Remember I said I was taking pills? Well I never stopped. I managed to call a friend to come over and then I drove to the hospital. Big mistake. I have to appear in court fir driving under the influence of drugs. Apparently I even drove through the mechanical arm by the gate. I suck
I talked to my therapist a bit but it didn't go well. John is upset. He hasn't even looked at me. I kind of feel like giving up. Maybe I will set a date and see how things go by then. No one cares anyway.
I'm so sorry you're still having a hard. You do not suck I promise. I'm glad you called someone and went to the hospital. I know it sucks big time that you now have to go to court...but it is more important that you actually got there and got help. Do not set a date. If anything else, I care, and I am extremely glad you're still here. Please don't do anything. I know how you feel, I really do. Please PM me if you need anything. Type out everything you're feeling, type every possible reason you can think of to stay here. <3
I'm glad that you got hospital treatment - your post was very concerning and you didn't sound in a safe head space at all, and also the damage you were doing to yourself physically. Well done for calling your friend, it was a great decision.
I'm sorry that at the time, you weren't able to consider other options to get to hospital. It must have been a very distressing time and whilst it's understandable that you were stopped and now have to go to court, I hope they will be understanding and treat you as well as possible.
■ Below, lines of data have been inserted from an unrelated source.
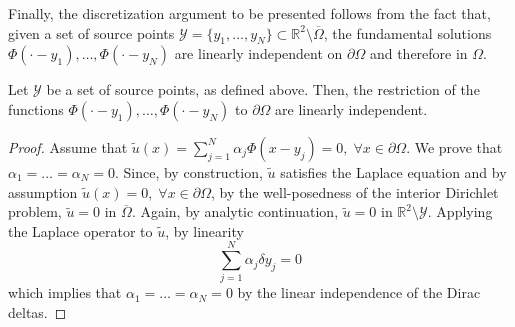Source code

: Finally, the discretization argument to be presented follows from the fact that, given a set of source points \(\mathcal{Y} = \{y_1,\dots, y_N\} \subset \mathbb{R}^2\setminus\overline{\Omega}\), the fundamental solutions \(\Phi(\cdot-y_1),\dots,\Phi(\cdot-y_N)\) are linearly independent on \(\partial \Omega\) and therefore in \(\Omega\).
\begin{theorem}\label{lapl_li}
    Let \(\mathcal{Y}\) be a set of source points, as defined above. Then, the restriction of the functions \(\Phi(\cdot-y_1),\dots,\Phi(\cdot-y_N)\) to \(\partial\Omega\) are linearly independent.
\end{theorem}
\begin{proof}
    Assume that \(\tilde{u}(x) = \sum_{j=1}^{N}\alpha_j \Phi(x-y_j) = 0, \; \forall x \in \partial\Omega\). We prove that \(\alpha_1=\dots=\alpha_N = 0\). Since, by construction, \(\tilde{u}\) satisfies the Laplace equation and by assumption \(\tilde{u}(x) = 0, \; \forall x \in \partial\Omega\), by the well-posedness of the interior Dirichlet problem, \(\tilde{u} = 0\) in \(\overline{\Omega}\). Again, by analytic continuation, \(\tilde{u} = 0\) in \(\mathbb{R}^2\setminus\mathcal{Y}\). Applying the Laplace operator to \(\tilde{u}\), by linearity
    \[
        \sum_{j=1}^{N}\alpha_j \delta{y_j} = 0
    \]
    which implies that \(\alpha_1=\dots=\alpha_N = 0\) by the linear independence of the Dirac deltas.
\end{proof}

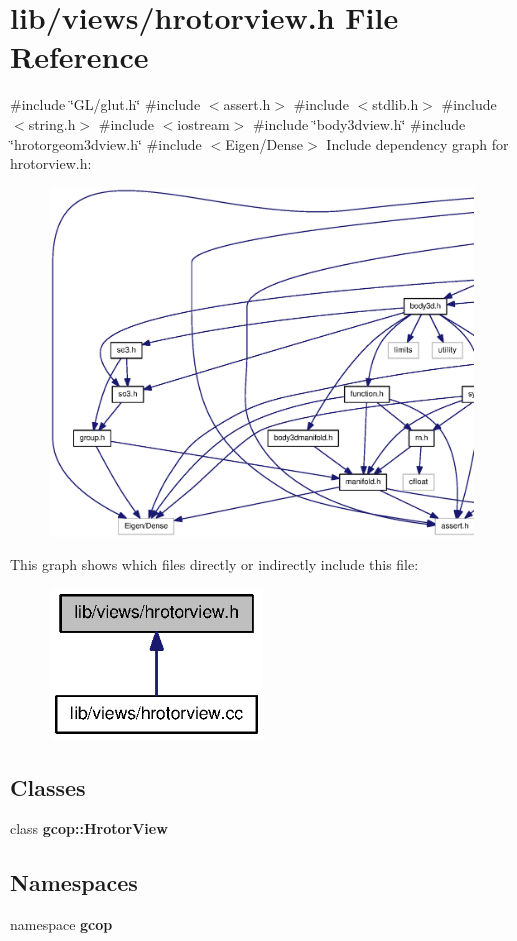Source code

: \section{lib/views/hrotorview.h \-File \-Reference}
\label{hrotorview_8h}
{\ttfamily \#include \char`\"{}\-G\-L/glut.\-h\char`\"{}}\*
{\ttfamily \#include $<$assert.\-h$>$}\*
{\ttfamily \#include $<$stdlib.\-h$>$}\*
{\ttfamily \#include $<$string.\-h$>$}\*
{\ttfamily \#include $<$iostream$>$}\*
{\ttfamily \#include \char`\"{}body3dview.\-h\char`\"{}}\*
{\ttfamily \#include \char`\"{}hrotorgeom3dview.\-h\char`\"{}}\*
{\ttfamily \#include $<$\-Eigen/\-Dense$>$}\*
\-Include dependency graph for hrotorview.\-h\-:\nopagebreak
\begin{figure}[H]
\begin{center}
\leavevmode
\includegraphics[width=350pt]{hrotorview_8h__incl}
\end{center}
\end{figure}
\-This graph shows which files directly or indirectly include this file\-:\nopagebreak
\begin{figure}[H]
\begin{center}
\leavevmode
\includegraphics[width=160pt]{hrotorview_8h__dep__incl}
\end{center}
\end{figure}
\subsection*{\-Classes}
\begin{DoxyCompactItemize}
\item 
class {\bf gcop\-::\-Hrotor\-View}
\end{DoxyCompactItemize}
\subsection*{\-Namespaces}
\begin{DoxyCompactItemize}
\item 
namespace {\bf gcop}
\end{DoxyCompactItemize}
Bless you.
Is John your partner? I often find that when people attempt to kill themselves, myself included, close family and friends can get very upset and stressed naturally but it often manifests as anger once they know the person is safe. Sort of like, "You were going to leave me, how could you?" etc. Do you feel it would be helpful to talk to John at the moment? If he isn't ready, then don't push the issue. I promise in time that it will get easier for you both with this situation.
I'm also sorry to hear things didn't go well with your therapy session. At the time, maybe everything was just too overwhelming and experiencing so many emotions which does make therapy very difficult.
Don't give up. People do care. I only have to look at the responses from your thread on here to know that people care and we are an online community. I obviously don't know a lot about your personal life but I am sure there are many that do care for you and that it is the depression twisting things.
xxx
Mum24, I hear that you are really struggling right now and that things are tough. Sometimes, when I am of a similar mindset to yourself, I become of the opinion that if killing myself is an option, why not reach out for help first? If it does fail, it's always a fallback. Now, I am not advocating suicide and I do not want you to kill yourself, even if it is your choice, but please try to get some help first. Did hospital arrange any aftercare or give you any crisis numbers? Please tell someone how you're feeling.
That's what you think but it is not necessarily true. It's hard and incredibly isolating when you're feeling like this. It can be such a strong and overwhelming belief to think that people will be better off without you but then, John was upset when you OD'd the other day... that shows, to me, that he would be far more hurt and upset if you killed yourself. He doesn't want to see you hurting like this and nor do your children. They love and care about you a great deal, even if you cannot see it.
Why do you want to die? Is it that you actually want to die or that you don't want to live anymore?
I don't know why I want to die, failure, stupidity, depression.
I can't go to a&e because I have to seer psychiatrist with my husband at 1. After that I will craft my plan.